- **TRY IT**
Repeat only the lines below from the one containing "- 数字示波器： RIGOL 200MSO2202A (DS2F192200361)" through the one containing "- 电子负载仪： ITECH", inclusive, exactly as written.

Stored data entries
════════════════════

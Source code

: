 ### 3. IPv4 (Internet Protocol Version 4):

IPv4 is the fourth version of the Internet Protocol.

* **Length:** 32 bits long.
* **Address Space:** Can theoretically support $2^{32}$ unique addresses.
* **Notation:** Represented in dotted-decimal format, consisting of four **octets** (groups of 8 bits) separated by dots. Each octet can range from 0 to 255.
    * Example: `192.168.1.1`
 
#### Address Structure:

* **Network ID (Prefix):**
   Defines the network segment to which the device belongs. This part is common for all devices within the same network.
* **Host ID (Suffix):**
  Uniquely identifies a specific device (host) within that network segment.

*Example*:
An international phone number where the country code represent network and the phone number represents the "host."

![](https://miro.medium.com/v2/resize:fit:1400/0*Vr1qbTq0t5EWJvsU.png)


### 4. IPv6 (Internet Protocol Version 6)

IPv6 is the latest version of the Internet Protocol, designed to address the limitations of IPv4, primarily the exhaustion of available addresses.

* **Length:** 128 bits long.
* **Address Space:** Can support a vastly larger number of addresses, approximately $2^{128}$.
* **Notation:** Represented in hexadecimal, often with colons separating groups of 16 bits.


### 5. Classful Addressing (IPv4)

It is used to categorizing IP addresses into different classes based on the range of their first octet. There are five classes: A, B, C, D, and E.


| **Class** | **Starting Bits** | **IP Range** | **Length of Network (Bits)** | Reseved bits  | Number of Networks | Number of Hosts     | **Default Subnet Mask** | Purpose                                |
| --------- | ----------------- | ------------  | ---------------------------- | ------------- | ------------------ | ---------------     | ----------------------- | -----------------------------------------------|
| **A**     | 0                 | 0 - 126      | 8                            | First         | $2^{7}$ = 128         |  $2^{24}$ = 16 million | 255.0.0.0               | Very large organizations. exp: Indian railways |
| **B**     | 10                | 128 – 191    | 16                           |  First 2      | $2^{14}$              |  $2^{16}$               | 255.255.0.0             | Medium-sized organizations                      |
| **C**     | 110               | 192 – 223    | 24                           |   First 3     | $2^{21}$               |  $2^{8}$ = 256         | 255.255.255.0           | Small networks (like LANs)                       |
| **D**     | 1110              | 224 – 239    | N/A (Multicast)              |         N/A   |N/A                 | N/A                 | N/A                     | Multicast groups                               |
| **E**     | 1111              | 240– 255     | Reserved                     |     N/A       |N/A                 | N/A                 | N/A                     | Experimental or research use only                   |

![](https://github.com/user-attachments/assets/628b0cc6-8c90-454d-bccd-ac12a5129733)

════════════════════

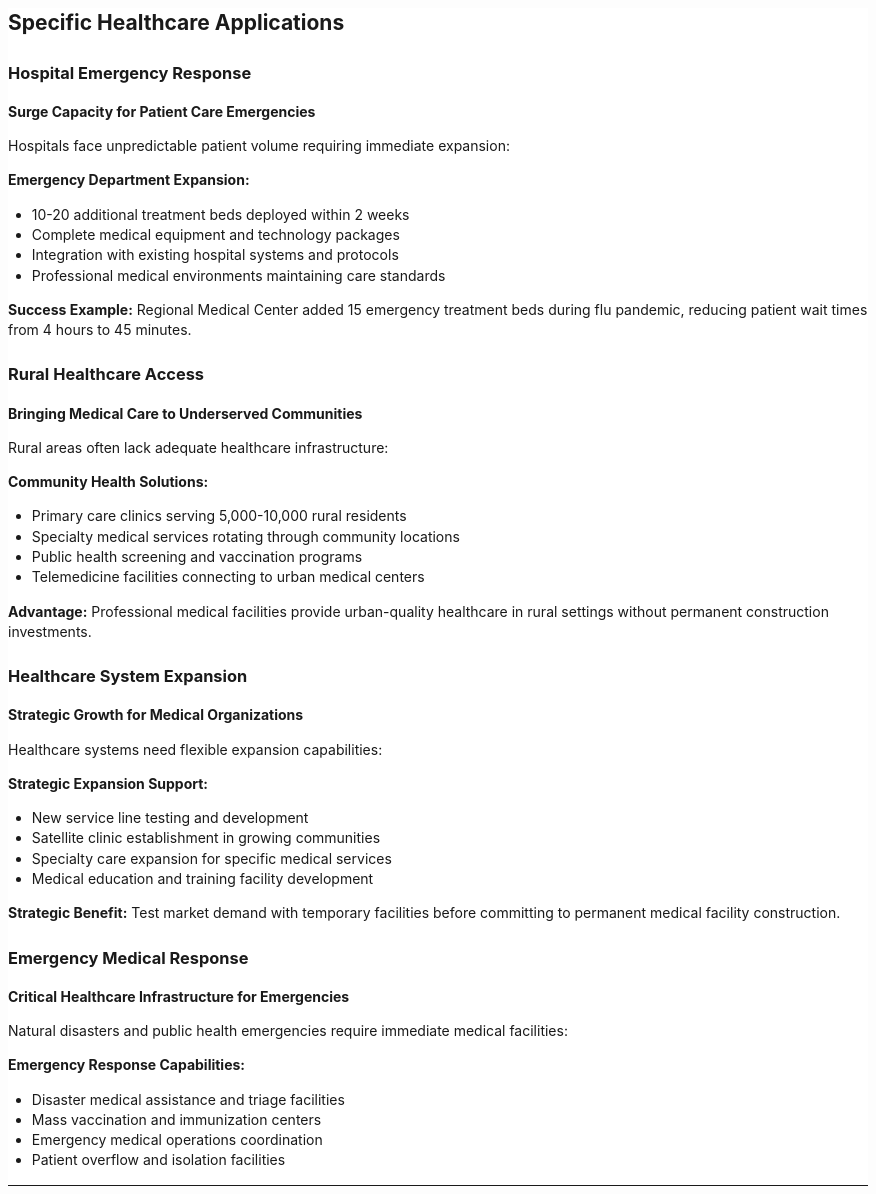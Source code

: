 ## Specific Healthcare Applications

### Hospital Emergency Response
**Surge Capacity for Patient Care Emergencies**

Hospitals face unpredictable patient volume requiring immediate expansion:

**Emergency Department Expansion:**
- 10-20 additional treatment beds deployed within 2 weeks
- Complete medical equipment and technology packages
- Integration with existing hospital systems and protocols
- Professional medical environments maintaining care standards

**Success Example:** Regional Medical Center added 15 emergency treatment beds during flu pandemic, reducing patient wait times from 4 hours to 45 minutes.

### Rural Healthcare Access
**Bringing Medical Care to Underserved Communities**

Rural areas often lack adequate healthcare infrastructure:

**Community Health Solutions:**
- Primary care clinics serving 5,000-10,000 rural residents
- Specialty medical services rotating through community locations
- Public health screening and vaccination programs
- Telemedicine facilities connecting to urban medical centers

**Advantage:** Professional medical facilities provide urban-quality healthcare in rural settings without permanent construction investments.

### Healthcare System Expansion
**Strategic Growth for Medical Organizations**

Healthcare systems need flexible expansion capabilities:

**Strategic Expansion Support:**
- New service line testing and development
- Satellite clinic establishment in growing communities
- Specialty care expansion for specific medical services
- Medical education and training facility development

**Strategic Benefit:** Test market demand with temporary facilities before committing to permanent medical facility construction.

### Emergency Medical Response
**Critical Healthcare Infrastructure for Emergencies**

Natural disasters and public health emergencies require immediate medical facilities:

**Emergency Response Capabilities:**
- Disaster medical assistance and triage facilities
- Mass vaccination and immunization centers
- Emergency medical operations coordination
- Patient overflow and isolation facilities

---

════════════════════

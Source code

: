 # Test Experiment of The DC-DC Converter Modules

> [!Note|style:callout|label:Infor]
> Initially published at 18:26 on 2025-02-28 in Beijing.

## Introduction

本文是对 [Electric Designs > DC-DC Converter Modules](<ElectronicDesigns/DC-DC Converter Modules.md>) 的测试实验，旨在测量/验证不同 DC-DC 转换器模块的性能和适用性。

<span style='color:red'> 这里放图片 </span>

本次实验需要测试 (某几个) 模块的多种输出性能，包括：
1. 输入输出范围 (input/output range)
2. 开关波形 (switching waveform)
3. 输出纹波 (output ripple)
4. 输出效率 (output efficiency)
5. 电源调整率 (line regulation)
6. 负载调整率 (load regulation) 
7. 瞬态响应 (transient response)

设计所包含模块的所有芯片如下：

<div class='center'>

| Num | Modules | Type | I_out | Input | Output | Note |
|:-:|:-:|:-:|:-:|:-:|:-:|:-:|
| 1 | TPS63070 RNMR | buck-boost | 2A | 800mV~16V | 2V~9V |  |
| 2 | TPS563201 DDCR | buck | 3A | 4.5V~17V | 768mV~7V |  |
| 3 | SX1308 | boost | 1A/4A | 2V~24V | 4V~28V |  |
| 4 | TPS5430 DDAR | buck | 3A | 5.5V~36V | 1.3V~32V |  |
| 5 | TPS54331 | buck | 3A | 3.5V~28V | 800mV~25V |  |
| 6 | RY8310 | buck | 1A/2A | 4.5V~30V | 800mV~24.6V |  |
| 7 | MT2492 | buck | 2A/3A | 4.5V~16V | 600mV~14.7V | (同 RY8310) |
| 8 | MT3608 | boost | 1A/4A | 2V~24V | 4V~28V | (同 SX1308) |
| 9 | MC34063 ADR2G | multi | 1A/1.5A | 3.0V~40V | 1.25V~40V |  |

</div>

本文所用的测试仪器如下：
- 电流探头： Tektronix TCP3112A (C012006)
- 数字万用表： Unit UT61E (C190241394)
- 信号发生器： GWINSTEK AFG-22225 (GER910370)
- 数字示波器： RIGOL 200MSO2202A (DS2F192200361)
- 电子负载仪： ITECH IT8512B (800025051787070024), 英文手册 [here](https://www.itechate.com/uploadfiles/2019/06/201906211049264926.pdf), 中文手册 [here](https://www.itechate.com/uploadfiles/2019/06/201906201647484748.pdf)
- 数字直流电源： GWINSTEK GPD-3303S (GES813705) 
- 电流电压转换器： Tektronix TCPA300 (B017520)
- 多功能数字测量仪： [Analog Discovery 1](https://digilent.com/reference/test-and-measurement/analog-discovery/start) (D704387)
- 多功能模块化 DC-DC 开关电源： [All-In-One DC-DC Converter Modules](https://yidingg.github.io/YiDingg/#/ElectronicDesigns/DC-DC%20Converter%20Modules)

════════════════════

- **ANSWER BOX**
- 数字示波器： RIGOL 200MSO2202A (DS2F192200361)
- 电子负载仪： ITECH IT8512B (800025051787070024), 英文手册 [here](https://www.itechate.com/uploadfiles/2019/06/201906211049264926.pdf), 中文手册 [here](https://www.itechate.com/uploadfiles/2019/06/201906201647484748.pdf)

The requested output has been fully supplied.